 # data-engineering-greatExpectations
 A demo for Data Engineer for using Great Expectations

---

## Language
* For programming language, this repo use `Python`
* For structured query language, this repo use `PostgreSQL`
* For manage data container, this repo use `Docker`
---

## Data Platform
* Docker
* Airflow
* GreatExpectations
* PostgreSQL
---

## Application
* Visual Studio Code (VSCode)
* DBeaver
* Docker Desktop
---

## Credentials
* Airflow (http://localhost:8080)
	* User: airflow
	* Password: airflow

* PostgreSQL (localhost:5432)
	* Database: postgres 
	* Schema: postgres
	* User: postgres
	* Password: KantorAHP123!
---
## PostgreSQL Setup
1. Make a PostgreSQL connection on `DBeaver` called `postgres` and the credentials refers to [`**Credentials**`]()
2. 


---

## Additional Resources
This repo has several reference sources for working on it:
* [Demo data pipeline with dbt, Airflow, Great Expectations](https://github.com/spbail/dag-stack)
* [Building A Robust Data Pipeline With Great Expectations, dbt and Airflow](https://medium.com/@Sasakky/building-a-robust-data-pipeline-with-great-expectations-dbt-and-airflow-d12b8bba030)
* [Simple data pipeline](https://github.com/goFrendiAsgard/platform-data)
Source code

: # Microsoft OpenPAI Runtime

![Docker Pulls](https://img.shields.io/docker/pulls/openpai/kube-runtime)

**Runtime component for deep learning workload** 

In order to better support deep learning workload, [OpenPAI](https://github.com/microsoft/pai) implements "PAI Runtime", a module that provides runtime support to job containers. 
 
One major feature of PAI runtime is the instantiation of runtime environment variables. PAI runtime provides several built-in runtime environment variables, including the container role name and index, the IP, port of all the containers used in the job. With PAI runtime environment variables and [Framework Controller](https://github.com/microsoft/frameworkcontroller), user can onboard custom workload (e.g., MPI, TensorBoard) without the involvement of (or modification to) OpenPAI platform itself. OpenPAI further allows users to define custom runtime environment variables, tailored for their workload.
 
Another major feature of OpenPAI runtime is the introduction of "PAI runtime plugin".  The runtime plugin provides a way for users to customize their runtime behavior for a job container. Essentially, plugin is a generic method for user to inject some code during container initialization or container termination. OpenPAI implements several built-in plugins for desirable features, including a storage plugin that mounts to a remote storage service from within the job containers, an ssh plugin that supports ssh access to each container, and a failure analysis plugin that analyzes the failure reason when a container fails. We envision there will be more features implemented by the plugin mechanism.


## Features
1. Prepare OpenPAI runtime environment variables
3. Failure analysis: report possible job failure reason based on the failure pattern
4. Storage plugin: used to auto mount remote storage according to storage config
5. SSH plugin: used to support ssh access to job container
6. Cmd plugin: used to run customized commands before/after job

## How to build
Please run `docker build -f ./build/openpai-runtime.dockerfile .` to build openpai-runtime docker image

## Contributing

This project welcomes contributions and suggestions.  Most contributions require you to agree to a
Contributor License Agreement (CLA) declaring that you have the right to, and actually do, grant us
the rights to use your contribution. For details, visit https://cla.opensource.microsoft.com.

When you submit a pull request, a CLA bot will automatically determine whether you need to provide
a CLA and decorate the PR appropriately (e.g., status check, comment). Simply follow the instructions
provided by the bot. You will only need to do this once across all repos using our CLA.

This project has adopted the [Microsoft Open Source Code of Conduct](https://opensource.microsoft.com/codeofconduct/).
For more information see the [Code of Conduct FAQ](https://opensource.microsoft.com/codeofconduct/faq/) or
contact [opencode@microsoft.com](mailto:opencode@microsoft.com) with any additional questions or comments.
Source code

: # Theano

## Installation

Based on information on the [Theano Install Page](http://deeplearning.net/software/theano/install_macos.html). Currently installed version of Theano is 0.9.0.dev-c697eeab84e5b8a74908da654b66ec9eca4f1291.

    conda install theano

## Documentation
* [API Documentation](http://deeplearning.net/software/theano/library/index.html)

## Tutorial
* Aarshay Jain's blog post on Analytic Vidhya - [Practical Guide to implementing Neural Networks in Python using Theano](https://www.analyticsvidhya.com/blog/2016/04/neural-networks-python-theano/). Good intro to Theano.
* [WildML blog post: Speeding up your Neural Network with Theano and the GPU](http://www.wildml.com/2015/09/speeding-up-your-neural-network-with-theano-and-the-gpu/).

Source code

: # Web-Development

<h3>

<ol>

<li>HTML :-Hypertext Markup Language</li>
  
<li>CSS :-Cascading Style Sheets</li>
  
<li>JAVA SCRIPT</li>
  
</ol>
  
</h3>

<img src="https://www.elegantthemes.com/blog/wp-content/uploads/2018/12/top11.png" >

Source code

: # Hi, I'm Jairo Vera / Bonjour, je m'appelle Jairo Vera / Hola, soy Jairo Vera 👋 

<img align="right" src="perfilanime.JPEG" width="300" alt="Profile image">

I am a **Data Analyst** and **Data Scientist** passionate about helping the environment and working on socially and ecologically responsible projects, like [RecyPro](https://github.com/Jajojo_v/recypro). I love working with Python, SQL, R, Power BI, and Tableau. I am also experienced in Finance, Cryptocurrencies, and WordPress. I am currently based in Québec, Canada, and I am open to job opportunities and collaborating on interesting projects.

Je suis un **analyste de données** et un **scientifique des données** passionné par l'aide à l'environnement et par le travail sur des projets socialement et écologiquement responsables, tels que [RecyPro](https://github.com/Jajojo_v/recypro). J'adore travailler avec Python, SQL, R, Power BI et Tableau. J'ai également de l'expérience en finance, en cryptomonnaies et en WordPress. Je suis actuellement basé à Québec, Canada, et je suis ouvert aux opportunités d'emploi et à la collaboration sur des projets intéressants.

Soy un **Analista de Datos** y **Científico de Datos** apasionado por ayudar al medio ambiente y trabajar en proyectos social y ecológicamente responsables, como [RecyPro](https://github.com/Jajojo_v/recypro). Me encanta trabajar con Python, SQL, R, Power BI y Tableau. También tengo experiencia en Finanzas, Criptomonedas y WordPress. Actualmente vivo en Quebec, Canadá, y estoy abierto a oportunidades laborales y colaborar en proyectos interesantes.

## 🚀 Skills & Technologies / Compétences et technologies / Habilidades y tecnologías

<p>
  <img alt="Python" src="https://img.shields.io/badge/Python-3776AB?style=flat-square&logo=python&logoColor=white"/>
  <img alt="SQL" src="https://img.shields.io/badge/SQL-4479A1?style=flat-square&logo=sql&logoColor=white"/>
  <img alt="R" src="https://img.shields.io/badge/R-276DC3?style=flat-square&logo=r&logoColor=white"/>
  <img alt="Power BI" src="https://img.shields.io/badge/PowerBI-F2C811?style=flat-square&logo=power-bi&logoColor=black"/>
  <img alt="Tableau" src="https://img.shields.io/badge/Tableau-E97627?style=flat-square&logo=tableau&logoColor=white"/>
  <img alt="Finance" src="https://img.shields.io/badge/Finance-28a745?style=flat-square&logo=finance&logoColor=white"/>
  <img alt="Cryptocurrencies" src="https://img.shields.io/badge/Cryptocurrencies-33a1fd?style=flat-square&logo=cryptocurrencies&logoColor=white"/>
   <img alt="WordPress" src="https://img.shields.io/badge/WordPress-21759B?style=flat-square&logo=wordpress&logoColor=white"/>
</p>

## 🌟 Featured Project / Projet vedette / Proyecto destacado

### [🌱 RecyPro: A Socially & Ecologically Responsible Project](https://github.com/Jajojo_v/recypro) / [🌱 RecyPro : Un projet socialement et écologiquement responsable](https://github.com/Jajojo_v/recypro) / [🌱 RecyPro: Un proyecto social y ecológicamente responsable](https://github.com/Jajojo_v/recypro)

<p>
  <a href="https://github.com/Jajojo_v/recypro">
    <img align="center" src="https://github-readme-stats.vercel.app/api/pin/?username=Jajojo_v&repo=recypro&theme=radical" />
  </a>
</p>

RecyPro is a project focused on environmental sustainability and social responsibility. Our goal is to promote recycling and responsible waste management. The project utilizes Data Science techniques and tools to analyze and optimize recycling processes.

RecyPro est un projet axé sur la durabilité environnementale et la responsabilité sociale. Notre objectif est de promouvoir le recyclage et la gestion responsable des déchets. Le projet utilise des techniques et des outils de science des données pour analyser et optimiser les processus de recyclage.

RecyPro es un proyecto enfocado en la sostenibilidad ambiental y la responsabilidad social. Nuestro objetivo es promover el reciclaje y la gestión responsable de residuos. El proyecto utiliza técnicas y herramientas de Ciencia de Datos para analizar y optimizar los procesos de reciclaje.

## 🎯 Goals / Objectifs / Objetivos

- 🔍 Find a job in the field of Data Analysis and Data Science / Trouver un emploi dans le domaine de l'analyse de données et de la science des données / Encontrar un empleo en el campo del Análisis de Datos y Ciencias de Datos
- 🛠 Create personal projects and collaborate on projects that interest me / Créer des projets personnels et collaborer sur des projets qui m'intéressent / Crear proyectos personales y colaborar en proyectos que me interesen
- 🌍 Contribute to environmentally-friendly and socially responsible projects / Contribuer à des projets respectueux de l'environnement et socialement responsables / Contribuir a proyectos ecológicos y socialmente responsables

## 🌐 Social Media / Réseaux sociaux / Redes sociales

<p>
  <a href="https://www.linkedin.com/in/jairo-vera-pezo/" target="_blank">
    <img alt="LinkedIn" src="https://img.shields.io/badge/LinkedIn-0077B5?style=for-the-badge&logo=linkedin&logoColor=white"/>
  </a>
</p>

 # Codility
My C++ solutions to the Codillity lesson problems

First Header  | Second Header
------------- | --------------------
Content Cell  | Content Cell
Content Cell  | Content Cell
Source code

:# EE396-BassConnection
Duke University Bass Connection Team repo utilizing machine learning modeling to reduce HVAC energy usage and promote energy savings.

————

§ Task details
Taking the records above, retype every line from the one with "3. Failure analysis: report" down to the one with "5. SSH plugin: used", exactly and with nothing else.

§ Solution to the exercise
3. Failure analysis: report possible job failure reason based on the failure pattern
4. Storage plugin: used to auto mount remote storage according to storage config
5. SSH plugin: used to support ssh access to job container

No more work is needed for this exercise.